(Stored data)
↓↓↓
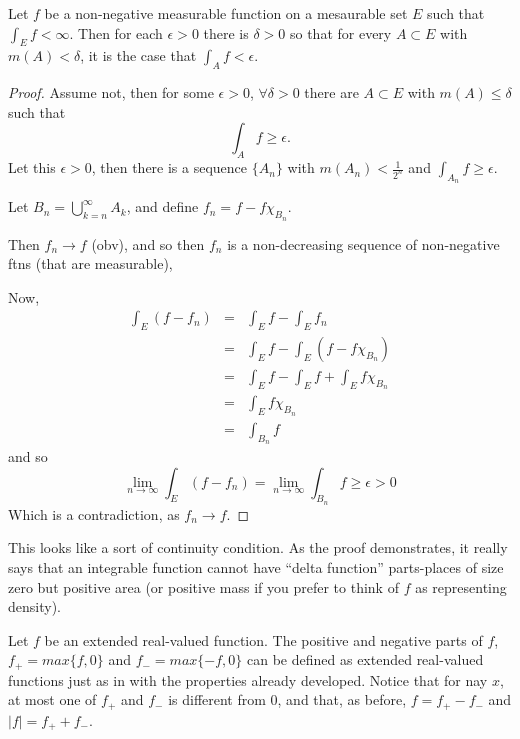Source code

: \begin{pblm}%
	Let $f$ be a non-negative measurable function on a mesaurable set $E$ such that 
	$\int_E f < \infty$. Then for each $\epsilon > 0$ there is $\delta > 0$ so that 
	for every $A \subset E$ with $m(A) < \delta$, it is the case that $\int_Af<\epsilon$. 
\begin{proof}
	Assume not, then for some $\epsilon > 0$, $\forall \delta > 0$ there are 
	$A \subset E$ with $m(A) \le \delta$ such that 
	\begin{equation*}
		\int_A f \ge \epsilon.
	\end{equation*}
	Let this $\epsilon > 0$, then there is a sequence $\{A_n\}$ with 
	$m(A_n) < \frac{1}{2^n}$ and $\int_{A_n} f \ge \epsilon$. 

	Let $B_n =\bigcup\limits_{k=n}^\infty A_k$, and define $f_n = f - f\chi_{B_n}$. 

	Then $f_n \rightarrow f$ (obv), and so 
	then $f_n$ is a non-decreasing sequence of non-negative ftns (that are measurable), 

	Now, 
	\begin{equation*}
	\begin{array}{rcl}
		\int_E (f - f_n) & = & \int_E f - \int_E f_n \\
		& = & \int_E f - \int_E (f - f\chi_{B_n}) \\
		& = & \int_E f - \int_E f + \int_E f\chi_{B_n}\\
		& = & \int_E f\chi_{B_n} \\
		& = & \int_{B_n} f
	\end{array}
	\end{equation*}
	and so 
	\begin{equation*}
		\lim\limits_{n\to\infty} \int_E (f - f_n) = \lim\limits_{n\to\infty} \int_{B_n} f \ge \epsilon > 0
	\end{equation*}
	Which is a contradiction, as $f_n \rightarrow f$. 
\end{proof}
\end{pblm}

\begin{rmk}%
	This looks like a sort of continuity condition. As the proof demonstrates, it 
	really says that an integrable function cannot have ``delta function'' 
	parts-places of size zero but positive area (or positive mass if you prefer to 
	think of $f$ as representing density). 
\end{rmk}

\begin{rmk}%
	Let $f$ be an extended real-valued function. The positive and negative parts of 
	$f$, $f_+ = max\{f, 0\}$ and $f_- = max\{-f, 0\}$ can be defined as extended 
	real-valued functions just as in  with the properties already 
	developed. Notice that for nay $x$, at most one of $f_+$ and $f_-$ is different 
	from 0, and that, as before, $f = f_+ - f_-$ and $|f| = f_+ + f_-$. 
\end{rmk}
↑↑↑
→ **TASK DETAILS**
The entries above are to be copied exactly, with every picture left out.

→ **EXPECTED ANSWER**
Source code

: \begin{pblm}%
	Let $f$ be a non-negative measurable function on a mesaurable set $E$ such that 
	$\int_E f < \infty$. Then for each $\epsilon > 0$ there is $\delta > 0$ so that 
	for every $A \subset E$ with $m(A) < \delta$, it is the case that $\int_Af<\epsilon$. 
\begin{proof}
	Assume not, then for some $\epsilon > 0$, $\forall \delta > 0$ there are 
	$A \subset E$ with $m(A) \le \delta$ such that 
	\begin{equation*}
		\int_A f \ge \epsilon.
	\end{equation*}
	Let this $\epsilon > 0$, then there is a sequence $\{A_n\}$ with 
	$m(A_n) < \frac{1}{2^n}$ and $\int_{A_n} f \ge \epsilon$. 

	Let $B_n =\bigcup\limits_{k=n}^\infty A_k$, and define $f_n = f - f\chi_{B_n}$. 

	Then $f_n \rightarrow f$ (obv), and so 
	then $f_n$ is a non-decreasing sequence of non-negative ftns (that are measurable), 

	Now, 
	\begin{equation*}
	\begin{array}{rcl}
		\int_E (f - f_n) & = & \int_E f - \int_E f_n \\
		& = & \int_E f - \int_E (f - f\chi_{B_n}) \\
		& = & \int_E f - \int_E f + \int_E f\chi_{B_n}\\
		& = & \int_E f\chi_{B_n} \\
		& = & \int_{B_n} f
	\end{array}
	\end{equation*}
	and so 
	\begin{equation*}
		\lim\limits_{n\to\infty} \int_E (f - f_n) = \lim\limits_{n\to\infty} \int_{B_n} f \ge \epsilon > 0
	\end{equation*}
	Which is a contradiction, as $f_n \rightarrow f$. 
\end{proof}
\end{pblm}

\begin{rmk}%
	This looks like a sort of continuity condition. As the proof demonstrates, it 
	really says that an integrable function cannot have ``delta function'' 
	parts-places of size zero but positive area (or positive mass if you prefer to 
	think of $f$ as representing density). 
\end{rmk}

\begin{rmk}%
	Let $f$ be an extended real-valued function. The positive and negative parts of 
	$f$, $f_+ = max\{f, 0\}$ and $f_- = max\{-f, 0\}$ can be defined as extended 
	real-valued functions just as in  with the properties already 
	developed. Notice that for nay $x$, at most one of $f_+$ and $f_-$ is different 
	from 0, and that, as before, $f = f_+ - f_-$ and $|f| = f_+ + f_-$. 
\end{rmk}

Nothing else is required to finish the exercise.